Radon-Nikodym Derivative for paths of stochastic process

Question

I am currently trying to understand this paper https://arxiv.org/pdf/1505.07612.pdf and have problems understanding lemma 3.1. We have a stochastic Process given by \begin{equation} dX_t=rh_t(X) 1_{ \{\theta \leq t\} }dt+\sigma \sqrt{h_t(X)}dW_t \end{equation} where $\theta$ is a Random Variable and $W$ a Brownian motion.
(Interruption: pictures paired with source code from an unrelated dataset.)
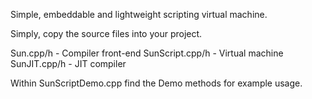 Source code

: Simple, embeddable and lightweight scripting virtual machine.

Simply, copy the source files into your project.

Sun.cpp/h - Compiler front-end
SunScript.cpp/h - Virtual machine
SunJIT.cpp/h - JIT compiler

Within SunScriptDemo.cpp find the Demo methods for example usage.
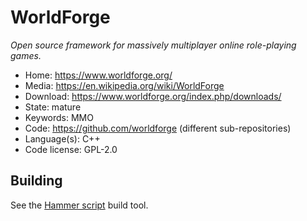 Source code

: # WorldForge

_Open source framework for massively multiplayer online role-playing games._

- Home: https://www.worldforge.org/
- Media: https://en.wikipedia.org/wiki/WorldForge
- Download: https://www.worldforge.org/index.php/downloads/
- State: mature
- Keywords: MMO
- Code: https://github.com/worldforge (different sub-repositories)
- Language(s): C++
- Code license: GPL-2.0

## Building

See the [Hammer script](https://github.com/worldforge/hammer) build tool.

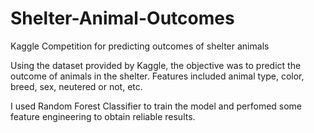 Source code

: # Shelter-Animal-Outcomes
Kaggle Competition for predicting outcomes of shelter animals

Using the dataset provided by Kaggle, the objective was to predict the outcome of animals in the shelter. Features included animal type, color, breed, sex, neutered or not, etc.

I used Random Forest Classifier to train the model and perfomed some feature engineering to obtain reliable results.
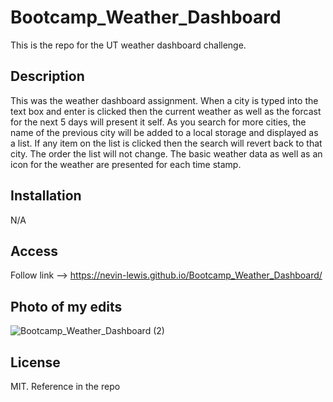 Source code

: # Bootcamp_Weather_Dashboard
This is the repo for the UT weather dashboard challenge.
## Description
This was the weather dashboard assignment. When a city is typed into the text box and enter is clicked then the current weather as well as the forcast for the next 5 days will present it self. As you search for more cities, the name of the previous city will be added to a local storage and displayed as a list. If any item on the list is clicked then the search will revert back to that city. The order the list will not change. The basic weather data as well as an icon for the weather are presented for each time stamp.
## Installation
N/A

## Access
Follow link --> https://nevin-lewis.github.io/Bootcamp_Weather_Dashboard/
## Photo of my edits
![Bootcamp_Weather_Dashboard (2)](https://user-images.githubusercontent.com/64855834/197929957-0ef1a832-26f6-4df8-8b09-a39a34d55cfa.png)




## License 
MIT. Reference in the repo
Let \begin{equation} \begin{split} \mu_{u,t}(A)&=P\left(X|_{[0,t]}\in A|\theta = u \right)& \quad \mu_{t}(A)&=P\left(X|_{[0,t]}\in A\right) \end{split} \end{equation} for $A\in \mathcal{B}\left( C\left([0,t],\mathbb{R}\right)\right)$. Then the lemma states that the Radon-Nikodym Derivative of $\mu_{u,t}$ w.r.t $\mu_{t,t}$ is given by \begin{equation} \frac{d\mu_{u,t}}{d\mu_{t,t}}=\exp\left(\int_{u}^{t}\frac{r}{\sigma^2}dX_s-\frac{1}{2}\int_{u}^{t}\frac{r^2}{\sigma^2}h_s\left(X\right)ds\right) \end{equation} The lemma therefore says: \begin{equation} \mu_{u,t}(A)=\int_{A}\frac{d\mu_{u,t}}{d\mu_{t,t}}(z)d\mu_{t,t}(z) \end{equation} Right ? My Problem with this is that $\frac{d\mu_{u,t}}{d\mu_{t,t}}$ is a random variable i.e. $\frac{d\mu_{u,t}}{d\mu_{t,t}}:\Omega \rightarrow \mathbb{R}$. But $\mu_{u,t}$ and $\mu_{t,t}$ are measures on $\mathcal{B}\left( C\left([0,t],\mathbb{R}\right)\right)$. So they are acting on different spaces. How does this then make sense ? I have already read the proof, but I don't understand the last step where this happens. I would be very grateful if someone could clear up my confusion.